Cavaradossi è stato appena condannato a morte, alla fucilazione. Tosca è convinta che la fucilazione sia simulata in quanto è riuscita ad estorcere a Scarpia, in cambio della promessa di concedersi a lui, un lasciapassare per entrambi per fuggire fuori Roma. In realtà Scarpia ha fatto credere a Tosca che la fucilazione sarebbe stata a salve ma era una finzione per convincerla a concedersi a lui.
Anche Tosca, del resto, ha ingannato Scarpia ,con la falsa promessa di sottostare alle sue voglie, per poi ucciderlo con un coltello trovato sulla tavola imbandita.
Cavaradossi è all’oscuro di tutto questo e sta attendendo lo scoccare della sua ora e, nell’attesa, canta la sua aria che, in sostanza, è il suo addio alla vita.
E questo addio è pregno del ricordo di Tosca e dei momenti di felice intimità trascorsi assieme.
Questo è il testo :
“ E lucevan le stelle, ed olezzava la terra
Stridea l’uscio dell’orto e un passo sfiorava l’arena.
Entrava ella, fragrante. Mi cadea tra le braccia.
O dolci baci o languide carezze mentre io fremente
Le belle forme disciogliea dai veli.
Svanì per sempre il sogno mio d’amore.
L’ora è fuggita e muoio disperato.
E non ho amato mai tanto la vita.”
Puccini, su questo testo, cala un carico da mille con una delle sue arie più riuscite.
Lui era un mago in queste situazioni.
Non solo, era anche un esperto uomo di teatro perché sapeva benissimo come irretire gli spettatori usando uno stratagemma efficace.
In realtà lui qualche minuto prima dell’aria fa sentire, quasi per intero, la melodia dell’aria stessa suonata dagli archi dell’orchestra, perché sapeva benissimo quanto sia importante, per chi ascolta e guarda, arrivare al momento cruciale con la sensazione di aver già sentito qualcosa di simile che, pertanto, risulta famigliare e facile da memorizzare.
Questo è quello che Puccini fa suonare all’orchestra poco prima dell’aria:
È una melodia lirica e, nello stesso tempo, drammatica e si addice perfettamente al momento che il protagonista sta vivendo.
Ovviamente, quando su questa melodia il tenore canta le parole del testo, il tutto diventa estremamente coinvolgente ed emozionante.
L’aria è molto corta in realtà, poco più di due minuti.
All’inizio un clarinetto riprende la melodia poi il tenore entra con una specie di recitativo che serve a condurre alla parte finale, molto breve in realtà, in cui la melodia si dispiega in tutta la sua potenza.
Di Stefano qui canta divinamente:
Ha un controllo espressivo della voce devastante.

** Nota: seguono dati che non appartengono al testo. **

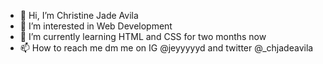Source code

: - 👋 Hi, I’m Christine Jade Avila
- 👀 I’m interested in Web Development
- 🌱 I’m currently learning HTML and CSS for two months now
- 📫 How to reach me dm me on IG @jeyyyyyd  and twitter @_chjadeavila

<!---
coederjade/coederjade is a ✨ special ✨ repository because its `README.md` (this file) appears on your GitHub profile.
You can click the Preview link to take a look at your changes.
--->
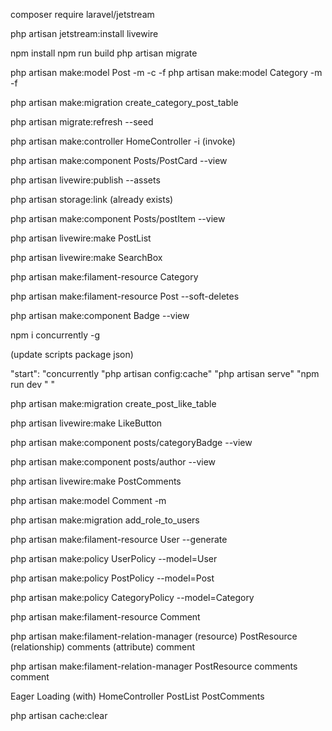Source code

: 
composer require laravel/jetstream

php artisan jetstream:install livewire

npm install
npm run build
php artisan migrate

php artisan make:model Post -m -c -f
php artisan make:model Category -m -f

php artisan make:migration create_category_post_table

php artisan migrate:refresh --seed


php artisan make:controller HomeController -i (invoke)

php artisan make:component Posts/PostCard --view

php artisan livewire:publish --assets

php artisan storage:link (already exists)

php artisan make:component Posts/postItem --view

php artisan livewire:make PostList

php artisan livewire:make SearchBox

php artisan make:filament-resource Category

php artisan make:filament-resource Post --soft-deletes

php artisan make:component Badge --view 


npm i concurrently -g

(update scripts package json)

"start": "concurrently  \"php artisan config:cache\" \"php artisan serve\" \"npm run dev \"  "


php artisan make:migration create_post_like_table

php artisan livewire:make LikeButton

php artisan make:component posts/categoryBadge --view

php artisan make:component posts/author --view

php artisan livewire:make PostComments

php artisan make:model Comment -m 

php artisan make:migration add_role_to_users

php artisan make:filament-resource User --generate

php artisan make:policy UserPolicy --model=User

php artisan make:policy PostPolicy --model=Post

php artisan make:policy CategoryPolicy --model=Category

php artisan make:filament-resource Comment

php artisan make:filament-relation-manager
(resource) PostResource 
(relationship) comments
(attribute) comment 

php artisan make:filament-relation-manager PostResource comments comment

Eager Loading (with) HomeController PostList PostComments

php artisan cache:clear
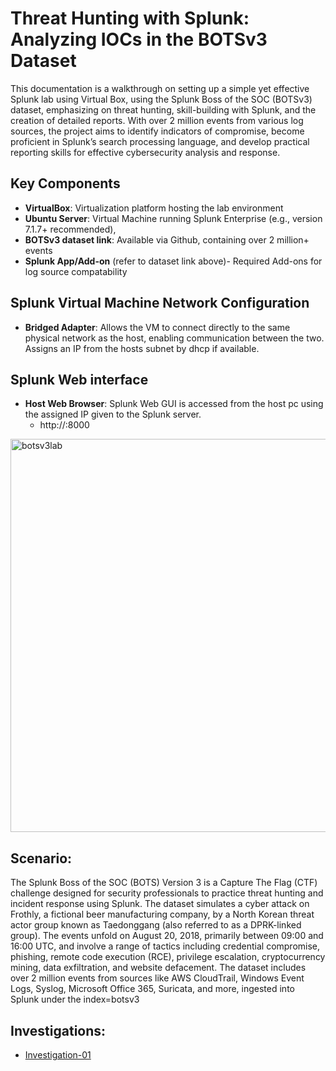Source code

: # Threat Hunting with Splunk: Analyzing IOCs in the BOTSv3 Dataset

This documentation is a walkthrough on setting up a simple yet effective Splunk lab using Virtual Box, using the Splunk Boss of the SOC (BOTSv3) dataset, emphasizing on threat hunting, skill-building with Splunk, and the creation of detailed reports.  With over 2 million events from various log sources, the project aims to identify indicators of compromise, become proficient in Splunk’s search processing language, and develop practical reporting skills for effective cybersecurity analysis and response.
## Key Components
- **VirtualBox**: Virtualization platform hosting the lab environment
- **Ubuntu Server**: Virtual Machine running Splunk Enterprise (e.g., version 7.1.7+ recommended), 
- **BOTSv3 dataset link**: Available via Github, containing over 2 million+ events
- **Splunk App/Add-on** (refer to dataset link above)- Required Add-ons for log source compatability
## Splunk Virtual Machine Network Configuration
- **Bridged Adapter**: Allows the VM to connect directly to the same physical network as the host, enabling communication between the two. Assigns an IP from the hosts subnet by dhcp if available.
## Splunk Web interface
- **Host Web Browser**:  Splunk Web GUI is accessed from the host pc using the assigned IP given to the Splunk server.
  - http://<SplunkServerIP>:8000

<img width="1560" height="629" alt="botsv3lab" src="https://github.com/user-attachments/assets/51fe3166-fb22-4894-902f-5d3542a58137" />

## Scenario:
The Splunk Boss of the SOC (BOTS) Version 3 is a Capture The Flag (CTF) challenge designed for security professionals to practice threat hunting and incident response using Splunk. The dataset simulates a cyber attack on Frothly, a fictional beer manufacturing company, by a North Korean threat actor group known as Taedonggang (also referred to as a DPRK-linked group). The events unfold on August 20, 2018, primarily between 09:00 and 16:00 UTC, and involve a range of tactics including credential compromise, phishing, remote code execution (RCE), privilege escalation, cryptocurrency mining, data exfiltration, and website defacement. The dataset includes over 2 million events from sources like AWS CloudTrail, Windows Event Logs, Syslog, Microsoft Office 365, Suricata, and more, ingested into Splunk under the index=botsv3


## Investigations:
- [Investigation-01]([https://github.com/serghdz/Threat-Hunting-with-Splunk/blob/main/investigation-01.md](https://github.com/serghdz/Threat-Hunting-with-Splunk/blob/main/investigations/investigation-01.md))
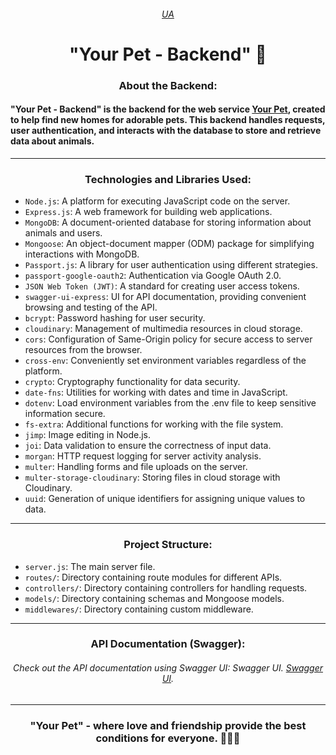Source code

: ###### <div align=center>[UA](README.md)</div>

# <div align=center> "Your Pet - Backend" 🐾</div>

### <div align=center>About the Backend:</div>

#### "Your Pet - Backend" is the backend for the web service [Your Pet](https://nmarkhotsky.github.io/your-pet-project-front/), created to help find new homes for adorable pets. This backend handles requests, user authentication, and interacts with the database to store and retrieve data about animals.

---

### <div align=center>Technologies and Libraries Used:</div>
* `Node.js`: A platform for executing JavaScript code on the server.
* `Express.js`: A web framework for building web applications.
* `MongoDB`: A document-oriented database for storing information about animals and users.
* `Mongoose`: An object-document mapper (ODM) package for simplifying interactions with MongoDB.
* `Passport.js`: A library for user authentication using different strategies.
* `passport-google-oauth2`: Authentication via Google OAuth 2.0.
* `JSON Web Token (JWT)`: A standard for creating user access tokens.
* `swagger-ui-express`: UI for API documentation, providing convenient browsing and testing of the API.
* `bcrypt`: Password hashing for user security.
* `cloudinary`: Management of multimedia resources in cloud storage.
* `cors`: Configuration of Same-Origin policy for secure access to server resources from the browser.
* `cross-env`: Conveniently set environment variables regardless of the platform.
* `crypto`: Cryptography functionality for data security.
* `date-fns`: Utilities for working with dates and time in JavaScript.
* `dotenv`: Load environment variables from the .env file to keep sensitive information secure.
* `fs-extra`: Additional functions for working with the file system.
* `jimp`: Image editing in Node.js.
* `joi`: Data validation to ensure the correctness of input data.
* `morgan`: HTTP request logging for server activity analysis.
* `multer`: Handling forms and file uploads on the server.
* `multer-storage-cloudinary`: Storing files in cloud storage with Cloudinary.
* `uuid`: Generation of unique identifiers for assigning unique values to data.

---

### <div align=center>Project Structure:</div>
* `server.js`: The main server file.
* `routes/`: Directory containing route modules for different APIs.
* `controllers/`: Directory containing controllers for handling requests.
* `models/`: Directory containing schemas and Mongoose models.
* `middlewares/`: Directory containing custom middleware.

---

### <div align=center>API Documentation (Swagger):</div>
###### <div align=center>Check out the API documentation using Swagger UI: Swagger UI. [Swagger UI](https://your-pet-project-backend.vercel.app/api/api-docs/).</div>

---

### <div align=center>"Your Pet" - where love and friendship provide the best conditions for everyone. 🐶🐱💕</div>
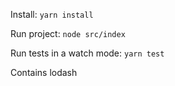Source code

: Install: `yarn install`

Run project: `node src/index`

Run tests in a watch mode: `yarn test`

Contains lodash 


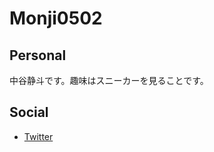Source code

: # Monji0502

## Personal
中谷静斗です。趣味はスニーカーを見ることです。

## Social
* [Twitter](https://twitter.com/monji0502)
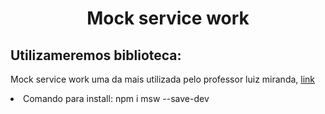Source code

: <h1 align="center"> Mock service  work</h1>

<h2>Utilizameremos biblioteca:</h2>

<p>
Mock service work uma da mais utilizada pelo professor luiz miranda, <a href="https://mswjs.io/docs/getting-started/install"> link </a>
<p>

<li> Comando para install: npm i msw --save-dev 

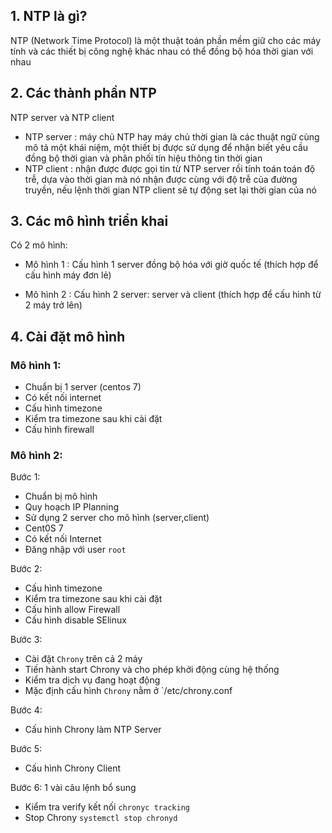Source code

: ## 1. NTP là gì?
NTP (Network Time Protocol) là một thuật toán phần mềm giữ cho các máy tính và các thiết bị công nghệ khác nhau có thể đồng bộ hóa thời gian với nhau

## 2. Các thành phần NTP
NTP server và NTP client
 * NTP server : máy chủ NTP hay máy chủ thời gian là các thuật ngữ cùng mô tả một khái niệm, một thiết bị được sử dụng để nhận biết yêu cầu đồng bộ thời gian và phân phối tín hiệu thông tin thời gian
 * NTP client : nhận được được gọi tin từ NTP server rồi tính toán toán độ trễ, dựa vào thời gian mà nó nhận được cùng với độ trễ của đường truyền, nếu lệnh thời gian NTP client sẽ tự động set lại thời gian của nó

## 3. Các mô hình triển khai 
Có 2 mô hình:
 * Mô hình 1 : Cấu hình 1 server đồng bộ hóa với giờ quốc tế (thích hợp để cấu hình máy đơn lẻ)

 * Mô hình 2 : Cấu hình 2 server: server và client (thích hợp để cấu hình từ 2 máy trở lên)

## 4. Cài đặt mô hình 
### Mô hình 1:
 * Chuẩn bị 1 server (centos 7)
 * Có kết nối internet
 * Cấu hình timezone
 * Kiểm tra timezone sau khi cài đặt
 * Cấu hình firewall
 
### Mô hình 2:
Bước 1:
 * Chuẩn bị mô hình
 * Quy hoạch IP Planning
 * Sử dụng 2 server cho mô hình (server,client)
 * Cent0S 7
 * Có kết nối Internet
 * Đăng nhập với user `root`

Bước 2:
 * Cấu hình timezone
 * Kiểm tra timezone sau khi cài đặt
 * Cấu hình allow Firewall
 * Cấu hình disable SElinux

Bước 3:
 * Cài đặt `Chrony` trên cả 2 máy
 * Tiến hành start Chrony và cho phép khởi động cùng hệ thống
 * Kiểm tra dịch vụ đang hoạt động
 * Mặc định cấu hình `Chrony` nằm ở `/etc/chrony.conf

Bước 4:
 * Cấu hình Chrony làm NTP Server

Bước 5:
 * Cấu hình Chrony Client

Bước 6: 1 vài câu lệnh bổ sung
 * Kiểm tra verify kết nối `chronyc tracking`
 * Stop Chrony `systemctl stop chronyd`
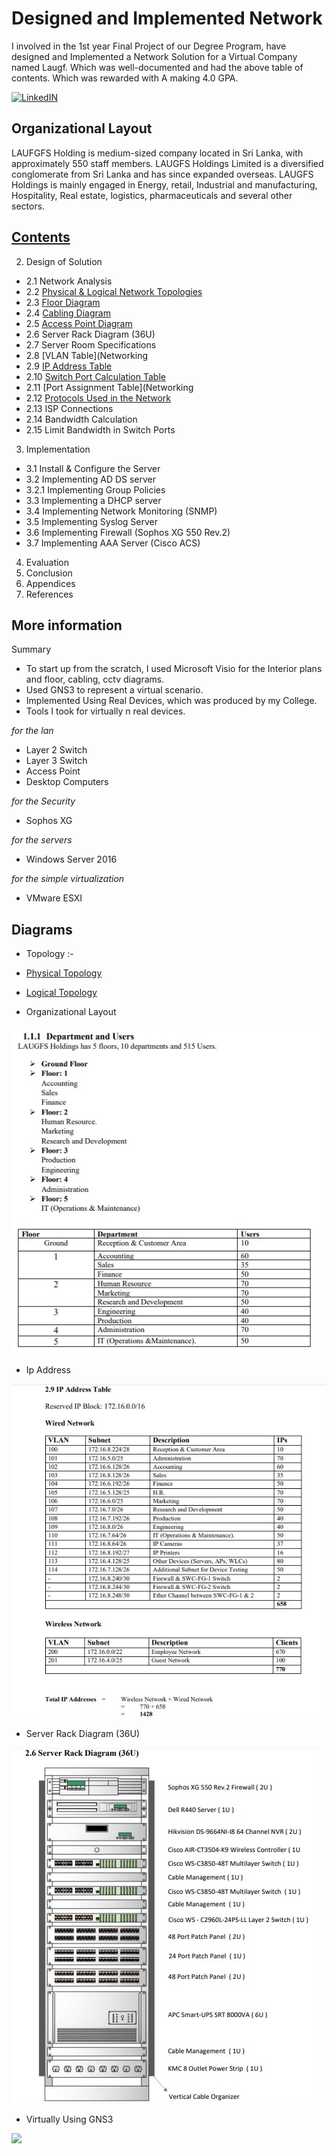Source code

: # Designed and Implemented Network

I involved in the 1st year Final Project of our Degree Program, have designed and Implemented a Network Solution for a Virtual Company named Laugf. Which was well-documented and had the above table of contents. Which was rewarded with A making 4.0 GPA.

[![LinkedIN](https://img.shields.io/badge/LinkedIn-0077B5?style=for-the-badge&logo=linkedin&logoColor=white)](https://www.linkedin.com/in/jadhusan24/)


## Organizational Layout
LAUFGFS Holding is medium-sized company located in Sri Lanka, with approximately 550 staff members. LAUGFS Holdings Limited is a diversified conglomerate from Sri Lanka and has
since expanded overseas. LAUGFS Holdings is mainly engaged in Energy, retail, Industrial and manufacturing, Hospitality, Real estate, logistics, pharmaceuticals and several other sectors.


## [Contents](./Contents/Contents.pdf)
2. Design of Solution
 - 2.1 Network Analysis
 - 2.2 [Physical & Logical Network Topologies](Contents)
 - 2.3 [Floor Diagram](Diagrams)
 - 2.4 [Cabling Diagram](Diagrams)
 - 2.5 [Access Point Diagram](Diagrams)
 - 2.6 Server Rack Diagram (36U)
 - 2.7 Server Room Specifications
 - 2.8 [VLAN Table](Networking
 - 2.9 [IP Address Table](Networking)
 - 2.10 [Switch Port Calculation Table](Networking)
 - 2.11 [Port Assignment Table](Networking
 - 2.12 [Protocols Used in the Network](Networking)
 - 2.13 ISP Connections
 - 2.14 Bandwidth Calculation
 - 2.15 Limit Bandwidth in Switch Ports
3. Implementation
 - 3.1 Install & Configure the Server
 - 3.2 Implementing AD DS server 
 - 3.2.1 Implementing Group Policies
 - 3.3 Implementing a DHCP server
 - 3.4 Implementing Network Monitoring (SNMP) 
 - 3.5 Implementing Syslog Server
 - 3.6 Implementing Firewall (Sophos XG 550 Rev.2)
 - 3.7 Implementing AAA Server (Cisco ACS)
4. Evaluation
5. Conclusion
6. Appendices
7. References

## More information

Summary

- To start up from the scratch, I used Microsoft Visio for the Interior plans and floor, cabling, cctv diagrams.
- Used GNS3 to represent a virtual scenario.
- Implemented Using Real Devices, which was produced by my College.
- Tools I took for virtually n real devices.

*for the lan* <br />
-   Layer 2 Switch
-   Layer 3 Switch
-   Access Point
-   Desktop Computers

*for the Security* <br />
-   Sophos XG

*for the servers* <br />
-   Windows Server 2016

*for the simple virtualization* <br />
-   VMware ESXI


## Diagrams
 - Topology :-
 
 - [Physical Topology](./Contents/PhysicalTopology.pdf)
 - [Logical Topology](./Contents/LogicalTopology.pdf)
 
 
 - Organizational Layout

![Screenshot](./images/1.jpg)

 - Ip Address

  ![Screenshot](./images/Ipaddress.jpg)

- Server Rack Diagram (36U)
 
 ![Screenshot](./images/2.jpg)
 
 - Virtually Using GNS3

 ![](/gns3.gif)
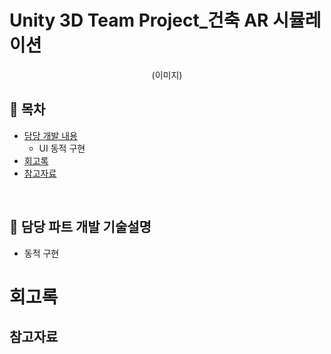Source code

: # Unity 3D Team Project_건축 AR 시뮬레이션
<div align=center>
 
(이미지)
</div>

## :memo: 목차
- [담당 개발 내용](#담당_개발_내용)
  - UI 동적 구현
- [회고록](#회고록)
- [참고자료](#참고자료)


</br>

## :gem: 담당 파트 개발 기술설명
- 동적 구현

# 회고록

## 참고자료
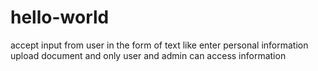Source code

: # hello-world
accept input from user in the form of text like enter personal information  upload document and only user and admin can access information
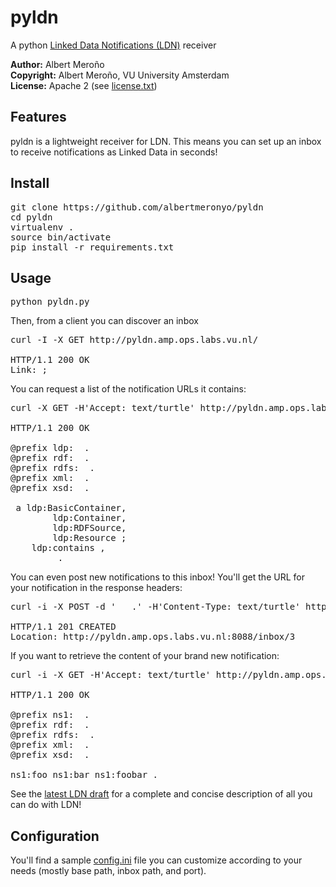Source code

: # pyldn
A python [Linked Data Notifications (LDN)](https://linkedresearch.org/ldn/) receiver

**Author:**	Albert Meroño  
**Copyright:**	Albert Meroño, VU University Amsterdam  
**License:**	Apache 2 (see [license.txt](license.txt))

## Features
pyldn is a lightweight receiver for LDN. This means you can set up an inbox to receive notifications as Linked Data in seconds!

## Install
<pre>
git clone https://github.com/albertmeronyo/pyldn
cd pyldn
virtualenv .
source bin/activate
pip install -r requirements.txt
</pre>

## Usage
<pre>
python pyldn.py
</pre>

Then, from a client you can discover an inbox

<pre>
curl -I -X GET http://pyldn.amp.ops.labs.vu.nl/

HTTP/1.1 200 OK
Link: <http://pyldn.amp.ops.labs.vu.nl:8088/inbox/>;
</pre>

You can request a list of the notification URLs it contains:

<pre>
curl -X GET -H'Accept: text/turtle' http://pyldn.amp.ops.labs.vu.nl/inbox/

HTTP/1.1 200 OK

@prefix ldp: <http://www.w3.org/ns/ldp#> .
@prefix rdf: <http://www.w3.org/1999/02/22-rdf-syntax-ns#> .
@prefix rdfs: <http://www.w3.org/2000/01/rdf-schema#> .
@prefix xml: <http://www.w3.org/XML/1998/namespace> .
@prefix xsd: <http://www.w3.org/2001/XMLSchema#> .

<http://pyldn.amp.ops.labs.vu.nl:8088/inbox/> a ldp:BasicContainer,
        ldp:Container,
        ldp:RDFSource,
        ldp:Resource ;
    ldp:contains <http://pyldn.amp.ops.labs.vu.nl:8088/inbox/1>,
        <http://pyldn.amp.ops.labs.vu.nl:8088/inbox/2> .
</pre>

You can even post new notifications to this inbox! You'll get the URL for your notification in the response headers:

<pre>
curl -i -X POST -d '<foo> <bar> <foobar> .' -H'Content-Type: text/turtle' http://pyldn.amp.ops.labs.vu.nl/inbox/

HTTP/1.1 201 CREATED
Location: http://pyldn.amp.ops.labs.vu.nl:8088/inbox/3
</pre>

If you want to retrieve the content of your brand new notification:

<pre>
curl -i -X GET -H'Accept: text/turtle' http://pyldn.amp.ops.labs.vu.nl/inbox/3

HTTP/1.1 200 OK

@prefix ns1: <file:///home/amp/src/pyldn/> .
@prefix rdf: <http://www.w3.org/1999/02/22-rdf-syntax-ns#> .
@prefix rdfs: <http://www.w3.org/2000/01/rdf-schema#> .
@prefix xml: <http://www.w3.org/XML/1998/namespace> .
@prefix xsd: <http://www.w3.org/2001/XMLSchema#> .

ns1:foo ns1:bar ns1:foobar .
</pre>

See the [latest LDN draft](https://linkedresearch.org/ldn/) for a complete and concise description of all you can do with LDN!

## Configuration
You'll find a sample [config.ini](config.ini) file you can customize according to your needs (mostly base path, inbox path, and port).
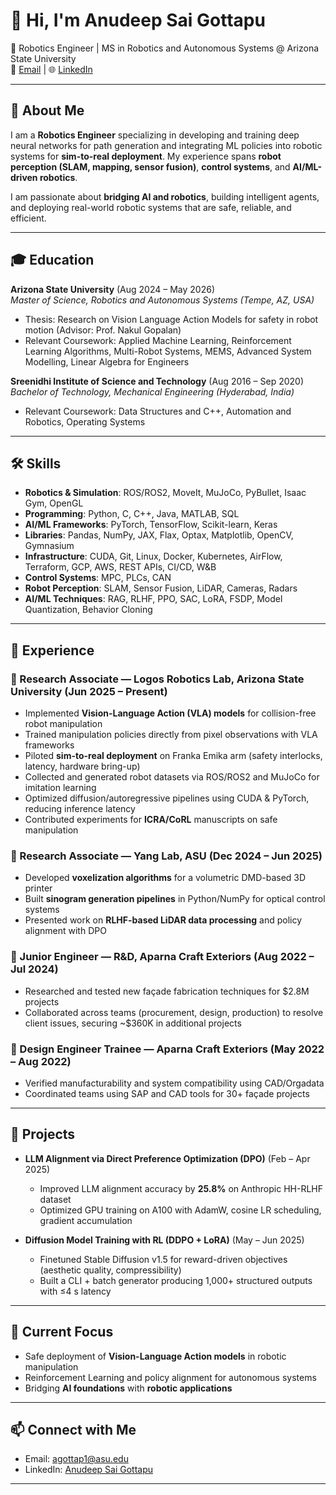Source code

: # 👋 Hi, I'm Anudeep Sai Gottapu  

📍 Robotics Engineer | MS in Robotics and Autonomous Systems @ Arizona State University  
📧 [Email](mailto:agottap1@asu.edu) | 🌐 [LinkedIn](https://www.linkedin.com/in/anudeep-sai-gottapu-9641b4138)  

---

## 🚀 About Me  
I am a **Robotics Engineer** specializing in developing and training deep neural networks for path generation and integrating ML policies into robotic systems for **sim-to-real deployment**. My experience spans **robot perception (SLAM, mapping, sensor fusion)**, **control systems**, and **AI/ML-driven robotics**.  

I am passionate about **bridging AI and robotics**, building intelligent agents, and deploying real-world robotic systems that are safe, reliable, and efficient.  

---

## 🎓 Education  

**Arizona State University** (Aug 2024 – May 2026)  
*Master of Science, Robotics and Autonomous Systems (Tempe, AZ, USA)*  
- Thesis: Research on Vision Language Action Models for safety in robot motion (Advisor: Prof. Nakul Gopalan)  
- Relevant Coursework: Applied Machine Learning, Reinforcement Learning Algorithms, Multi-Robot Systems, MEMS, Advanced System Modelling, Linear Algebra for Engineers  

**Sreenidhi Institute of Science and Technology** (Aug 2016 – Sep 2020)  
*Bachelor of Technology, Mechanical Engineering (Hyderabad, India)*  
- Relevant Coursework: Data Structures and C++, Automation and Robotics, Operating Systems  

---

## 🛠️ Skills  

- **Robotics & Simulation**: ROS/ROS2, MoveIt, MuJoCo, PyBullet, Isaac Gym, OpenGL  
- **Programming**: Python, C, C++, Java, MATLAB, SQL  
- **AI/ML Frameworks**: PyTorch, TensorFlow, Scikit-learn, Keras  
- **Libraries**: Pandas, NumPy, JAX, Flax, Optax, Matplotlib, OpenCV, Gymnasium  
- **Infrastructure**: CUDA, Git, Linux, Docker, Kubernetes, AirFlow, Terraform, GCP, AWS, REST APIs, CI/CD, W&B  
- **Control Systems**: MPC, PLCs, CAN  
- **Robot Perception**: SLAM, Sensor Fusion, LiDAR, Cameras, Radars  
- **AI/ML Techniques**: RAG, RLHF, PPO, SAC, LoRA, FSDP, Model Quantization, Behavior Cloning  

---

## 💼 Experience  

### 🔹 Research Associate — Logos Robotics Lab, Arizona State University (Jun 2025 – Present)  
- Implemented **Vision-Language Action (VLA) models** for collision-free robot manipulation  
- Trained manipulation policies directly from pixel observations with VLA frameworks  
- Piloted **sim-to-real deployment** on Franka Emika arm (safety interlocks, latency, hardware bring-up)  
- Collected and generated robot datasets via ROS/ROS2 and MuJoCo for imitation learning  
- Optimized diffusion/autoregressive pipelines using CUDA & PyTorch, reducing inference latency  
- Contributed experiments for **ICRA/CoRL** manuscripts on safe manipulation  

### 🔹 Research Associate — Yang Lab, ASU (Dec 2024 – Jun 2025)  
- Developed **voxelization algorithms** for a volumetric DMD-based 3D printer  
- Built **sinogram generation pipelines** in Python/NumPy for optical control systems  
- Presented work on **RLHF-based LiDAR data processing** and policy alignment with DPO  

### 🔹 Junior Engineer — R&D, Aparna Craft Exteriors (Aug 2022 – Jul 2024)  
- Researched and tested new façade fabrication techniques for $2.8M projects  
- Collaborated across teams (procurement, design, production) to resolve client issues, securing ~$360K in additional projects  

### 🔹 Design Engineer Trainee — Aparna Craft Exteriors (May 2022 – Aug 2022)  
- Verified manufacturability and system compatibility using CAD/Orgadata  
- Coordinated teams using SAP and CAD tools for 30+ façade projects  

---

## 📂 Projects  

- **LLM Alignment via Direct Preference Optimization (DPO)** (Feb – Apr 2025)  
  - Improved LLM alignment accuracy by **25.8%** on Anthropic HH-RLHF dataset  
  - Optimized GPU training on A100 with AdamW, cosine LR scheduling, gradient accumulation  

- **Diffusion Model Training with RL (DDPO + LoRA)** (May – Jun 2025)  
  - Finetuned Stable Diffusion v1.5 for reward-driven objectives (aesthetic quality, compressibility)  
  - Built a CLI + batch generator producing 1,000+ structured outputs with ≤4 s latency  

---

## 🌱 Current Focus  
- Safe deployment of **Vision-Language Action models** in robotic manipulation  
- Reinforcement Learning and policy alignment for autonomous systems  
- Bridging **AI foundations** with **robotic applications**  

---

## 📫 Connect with Me  
- Email: [agottap1@asu.edu](mailto:agottap1@asu.edu)  
- LinkedIn: [Anudeep Sai Gottapu](https://www.linkedin.com/in/anudeep-sai-gottapu-9641b4138)  

---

In questi due minuti sono racchiuse molte delle caratteristiche e delle tecniche che fanno della voce umana uno strumento così particolare e bello.
I punti più significativi sono almeno tre.
Il primo punto è sulla “ o “ di “o languide carezze”
Questo è un esempio di capacità di tenuta del suono e della dolcezza di emissione.
E’ quasi un antipasto di quello che avviene subito dopo su “ le belle forme disciogliea dai veli” dove dispiega parte della sua forza per poi quasi racchiudere la voce in modo estremamente delicato sul “disciogliea dai veli “con una tecnica sopraffina totalmente al servizio dell’espressività
Poi, alla fine sul “e muoio disperato e non ho amato mai tanto la vita” la voce si dispiega con tutta la sua potenza e rabbia per la fine che si sta avvicinando
Brividi.
In così poco tempo sono condensate tante emozioni, diversi stati d’animo e una grandissima capacità espressiva nel portare tutto ciò in dono a chi ascolta.
In questi pochi minuti abbiamo un compositore di altissimo livello, in un momento di grazia, e un interprete fuori categoria.
Cosa volere di più?
La voce si dimostra qui quello che è, cioè uno strumento meraviglioso, dimostrando, in quest’aria, parte delle sue qualità: capacità di tenuta, fraseggio legato, possibilità di fare crescendo e diminuendo sullo stesso suono cosa che a molti strumenti, ad esempio il pianoforte, è preclusa, non dimenticando, inoltre, la sua possibilità di cambiare colore e timbro per rendere al meglio il testo cantato.
E quando viene usata cos’ è uno spettacolo.
Detto questo….ciao a tutti e, al solito,….fate i bravi.